An ambitious plan to create a 10-story bike storage Ferris wheel towering over the Smith-Ninth Street F-train station was narrowly defeated in an architecture competition by a less-spectacular, but admittedly more-realistic, design on Monday night.
The losing design, by HOK Sport, envisioned a huge steel wheel that would have completely encircled the elevated F line — Brooklyn’s answer to St. Louis’s Gateway Arch, except that the inside of the structure would have stored bikes in a rotating system of “pods.”

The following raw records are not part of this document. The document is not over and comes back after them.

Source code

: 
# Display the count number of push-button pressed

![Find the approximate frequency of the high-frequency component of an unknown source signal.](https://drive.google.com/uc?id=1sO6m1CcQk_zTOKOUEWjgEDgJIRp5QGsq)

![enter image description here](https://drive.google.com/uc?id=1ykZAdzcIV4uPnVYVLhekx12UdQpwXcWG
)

“We wanted to produce an icon that represented biking and turn Red Hook into the biking center of New York City,” explained the team’s head architect, Christopher Lee.
Alas, the grandiose plan finished second in a design competition sponsored by the Forum for Urban Design, a Manhattan-based group that received roughly 60 submissions to reimagine Red Hook as a bike-centric neighborhood.

Judges praised HOK’s design as “innovative, if unpractical,” and instead awarded the $10,000 prize to Jonathan Rule, a 28-year old Brooklyn native, citing his more-subtle plan that would build bike “kiosk/nodes” all over the neighborhood.
In Rule’s plan, each “node” would include vending machines, air pumps, and maps of the area.

Other losing designs included bike-centric shopping malls and a velodrome.
Brooklynites are just learning to tolerate the huge volumes of bike traffic, but the six-month long competition sought to go further than mere tolerance.

“We’re interested in propelling the idea [of a bike-centric neighborhood], and making it happen in Red Hook,” said Lisa Chamberlain, executive director of Forum for Urban Design.
So why Red Hook?

“It’s pretty isolated, and it’s underserved by public transportation, so it seemed like a really good place for something bike-related,” said Chamberlain.
Even with the plan selected and the prize awarded, Red Hook riders might want to withhold celebration. Like the recent contest to redesign Grand Army Plaza, there is no official sanction by the city, and no guarantee that the plan will be developed.
The winning and not-so-winning designs are on display at ffud.org.